05:05 PM
BS&T Survey: Banks Take to Cloud Computing
How strongly do some bankers feel about cloud computing? "We will never buy another data center," said Michael Harte, CIO of Commonwealth Bank of Australia, in an April speech to the Committee for Economic Development in Australia.
"We will never buy another rack or server or storage device or network device again," Harte continued. "I will never let any organization that I work for get locked into proprietary hardware or software again. I'll never tell my teams in the business that it will be weeks to get them hardware provision. I'll never pay up front for any infrastructure and certainly would never pay for any, or rent any, infrastructure that I would never use."
[Ed. Note: Contrary to a rash of media reports in May, though, Sydney-based Commonwealth is not forming a cloud-buying consortium with Bank of America and Deutsche Bank. It is, however, a member of TeleManagement Forum's Enterprise Cloud Leadership Council and is in talks with Amazon about using its web services.]
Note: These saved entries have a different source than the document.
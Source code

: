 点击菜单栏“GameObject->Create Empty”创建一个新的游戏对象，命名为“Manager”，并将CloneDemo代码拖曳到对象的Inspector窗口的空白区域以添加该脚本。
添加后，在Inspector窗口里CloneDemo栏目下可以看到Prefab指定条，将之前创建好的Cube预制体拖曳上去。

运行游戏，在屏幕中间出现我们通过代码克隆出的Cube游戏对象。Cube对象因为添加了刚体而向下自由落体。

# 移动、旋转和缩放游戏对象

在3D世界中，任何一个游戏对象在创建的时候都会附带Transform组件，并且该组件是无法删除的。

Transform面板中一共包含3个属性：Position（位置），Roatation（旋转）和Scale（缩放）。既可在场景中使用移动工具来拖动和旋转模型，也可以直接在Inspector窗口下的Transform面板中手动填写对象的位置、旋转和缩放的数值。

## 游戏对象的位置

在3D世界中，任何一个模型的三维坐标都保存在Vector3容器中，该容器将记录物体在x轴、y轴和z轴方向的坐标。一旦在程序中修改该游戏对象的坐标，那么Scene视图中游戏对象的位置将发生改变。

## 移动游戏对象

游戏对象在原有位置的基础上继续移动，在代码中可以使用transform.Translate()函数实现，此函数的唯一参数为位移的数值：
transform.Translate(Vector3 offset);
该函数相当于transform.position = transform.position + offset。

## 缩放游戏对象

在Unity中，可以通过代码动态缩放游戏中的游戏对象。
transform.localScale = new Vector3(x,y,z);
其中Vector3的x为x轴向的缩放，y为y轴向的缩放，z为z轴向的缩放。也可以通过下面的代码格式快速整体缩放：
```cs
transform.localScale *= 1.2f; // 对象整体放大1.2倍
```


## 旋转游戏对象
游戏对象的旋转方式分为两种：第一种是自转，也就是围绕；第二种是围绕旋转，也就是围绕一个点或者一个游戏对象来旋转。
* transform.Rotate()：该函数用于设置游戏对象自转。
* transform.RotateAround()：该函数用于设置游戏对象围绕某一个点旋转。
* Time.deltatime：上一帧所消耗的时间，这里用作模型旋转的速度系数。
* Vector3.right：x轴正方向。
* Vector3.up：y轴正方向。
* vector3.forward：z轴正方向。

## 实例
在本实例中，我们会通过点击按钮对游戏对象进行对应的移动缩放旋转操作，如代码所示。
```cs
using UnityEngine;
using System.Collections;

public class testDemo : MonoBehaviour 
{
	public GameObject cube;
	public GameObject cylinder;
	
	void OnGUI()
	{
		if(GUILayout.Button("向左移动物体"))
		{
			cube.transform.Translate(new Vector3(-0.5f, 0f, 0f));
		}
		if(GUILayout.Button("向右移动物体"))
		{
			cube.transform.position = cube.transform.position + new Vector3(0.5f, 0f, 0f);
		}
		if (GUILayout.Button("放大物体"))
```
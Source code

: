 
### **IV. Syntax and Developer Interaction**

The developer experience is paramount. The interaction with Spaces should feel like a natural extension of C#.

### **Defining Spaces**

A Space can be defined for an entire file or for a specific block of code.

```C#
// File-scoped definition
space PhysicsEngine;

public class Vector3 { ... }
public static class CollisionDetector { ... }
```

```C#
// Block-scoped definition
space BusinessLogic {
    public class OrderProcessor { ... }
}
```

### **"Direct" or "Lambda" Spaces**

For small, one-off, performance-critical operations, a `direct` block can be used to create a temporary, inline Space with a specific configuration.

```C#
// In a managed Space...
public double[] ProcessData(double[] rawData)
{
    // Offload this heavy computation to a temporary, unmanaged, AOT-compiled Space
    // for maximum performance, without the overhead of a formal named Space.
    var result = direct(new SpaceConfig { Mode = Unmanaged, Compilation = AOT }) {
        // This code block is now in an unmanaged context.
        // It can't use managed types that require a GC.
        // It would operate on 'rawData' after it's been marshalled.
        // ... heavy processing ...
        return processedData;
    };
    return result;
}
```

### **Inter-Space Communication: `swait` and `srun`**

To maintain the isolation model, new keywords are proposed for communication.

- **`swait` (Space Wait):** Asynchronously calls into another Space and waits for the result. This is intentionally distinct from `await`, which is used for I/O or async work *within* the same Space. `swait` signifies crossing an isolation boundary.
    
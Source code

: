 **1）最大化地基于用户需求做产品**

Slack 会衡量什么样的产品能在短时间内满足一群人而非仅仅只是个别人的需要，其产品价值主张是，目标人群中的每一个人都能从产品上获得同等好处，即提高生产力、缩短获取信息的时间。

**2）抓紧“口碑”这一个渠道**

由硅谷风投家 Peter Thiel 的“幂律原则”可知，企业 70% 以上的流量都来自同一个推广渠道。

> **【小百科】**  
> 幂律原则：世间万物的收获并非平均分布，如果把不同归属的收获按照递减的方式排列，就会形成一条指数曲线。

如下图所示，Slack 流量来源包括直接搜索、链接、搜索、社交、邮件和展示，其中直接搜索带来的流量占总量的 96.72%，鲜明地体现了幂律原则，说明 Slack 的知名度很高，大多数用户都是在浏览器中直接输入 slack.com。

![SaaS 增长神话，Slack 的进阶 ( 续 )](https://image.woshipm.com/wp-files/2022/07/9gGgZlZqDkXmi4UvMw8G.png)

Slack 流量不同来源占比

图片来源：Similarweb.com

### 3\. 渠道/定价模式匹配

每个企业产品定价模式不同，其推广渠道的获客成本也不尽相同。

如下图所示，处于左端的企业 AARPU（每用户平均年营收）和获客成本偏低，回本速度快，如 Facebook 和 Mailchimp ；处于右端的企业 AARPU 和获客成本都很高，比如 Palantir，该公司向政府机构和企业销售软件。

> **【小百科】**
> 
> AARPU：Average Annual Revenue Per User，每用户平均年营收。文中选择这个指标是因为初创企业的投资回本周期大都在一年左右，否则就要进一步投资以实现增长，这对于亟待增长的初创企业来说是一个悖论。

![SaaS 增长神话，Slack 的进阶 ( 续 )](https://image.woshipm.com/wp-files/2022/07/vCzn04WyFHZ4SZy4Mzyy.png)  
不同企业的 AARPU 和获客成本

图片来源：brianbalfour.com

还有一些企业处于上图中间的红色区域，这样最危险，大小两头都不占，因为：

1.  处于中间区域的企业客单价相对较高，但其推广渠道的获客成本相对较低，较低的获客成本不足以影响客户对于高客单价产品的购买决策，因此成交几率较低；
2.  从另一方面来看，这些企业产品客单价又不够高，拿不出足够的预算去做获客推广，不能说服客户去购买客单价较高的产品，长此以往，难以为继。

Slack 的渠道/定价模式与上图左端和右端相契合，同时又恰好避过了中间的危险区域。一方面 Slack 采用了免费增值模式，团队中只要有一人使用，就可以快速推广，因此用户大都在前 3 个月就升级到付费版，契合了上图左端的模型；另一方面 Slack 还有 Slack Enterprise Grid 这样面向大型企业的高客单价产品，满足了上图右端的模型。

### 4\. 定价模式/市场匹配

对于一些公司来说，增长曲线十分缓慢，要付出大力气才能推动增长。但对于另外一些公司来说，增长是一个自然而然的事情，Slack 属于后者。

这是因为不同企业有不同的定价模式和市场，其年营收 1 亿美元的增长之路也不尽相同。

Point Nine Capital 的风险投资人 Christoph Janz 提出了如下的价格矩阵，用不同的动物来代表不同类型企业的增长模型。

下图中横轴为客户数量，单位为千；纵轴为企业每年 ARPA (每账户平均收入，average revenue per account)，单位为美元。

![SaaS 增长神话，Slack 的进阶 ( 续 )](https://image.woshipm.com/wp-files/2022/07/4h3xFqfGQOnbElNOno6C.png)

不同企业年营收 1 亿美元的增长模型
Harte's comments encapsulate the two clearest benefits of cloud computing for banks: the ability to buy computing capacity, storage, network bandwidth, etc., on demand -- paying only for what's used, rather than buying hardware or software up front or paying a preset annual subscription fee; and the speed and ease of provisioning and managing hardware and software when you tap into a true internal or external cloud.
In fact, in a recent survey of 186 banking technology professionals conducted by Bank Systems & Technology and InformationWeek Analytics we asked bankers who expressed an interest in cloud computing why they care. The majority -- 73 percent -- pointed to the ability to meet user demands quickly and achieve scale in the cloud.
"That's agility," comments Alan Boehme, SVP, IT strategy and enterprise architecture, at ING Americas. "The bottom line is that cloud provides a lot of agility within a reasonable cost structure, which should in turn allow the organization to provide services to its business lines faster. The business can in turn create new products and services quickly and grow the top line. At the same time, the virtualization aspect of the cloud should drive costs down."
Many banks see cloud computing as a way of bringing new capabilities to market quickly, with a variable cost structure, adds David Boyle, a senior executive and technology expert in Accenture's financial services group. "Folks are looking at the infrastructure they use for development and testing, and they're looking to access and leverage lower-cost environments they can tap into via cloud," he says. According to Boyle, one of Accenture's North American bank clients recently mandated that all application development and testing be done through its virtual environment, so it can provision infrastructure in hours rather than weeks.
But not every banker is convinced of the benefits of cloud computing. Nonetheless, our research shows that the majority of bankers are testing and researching cloud environments and are intensely interested in seeing what cloud concepts might accomplish for their IT organizations and the businesses they serve.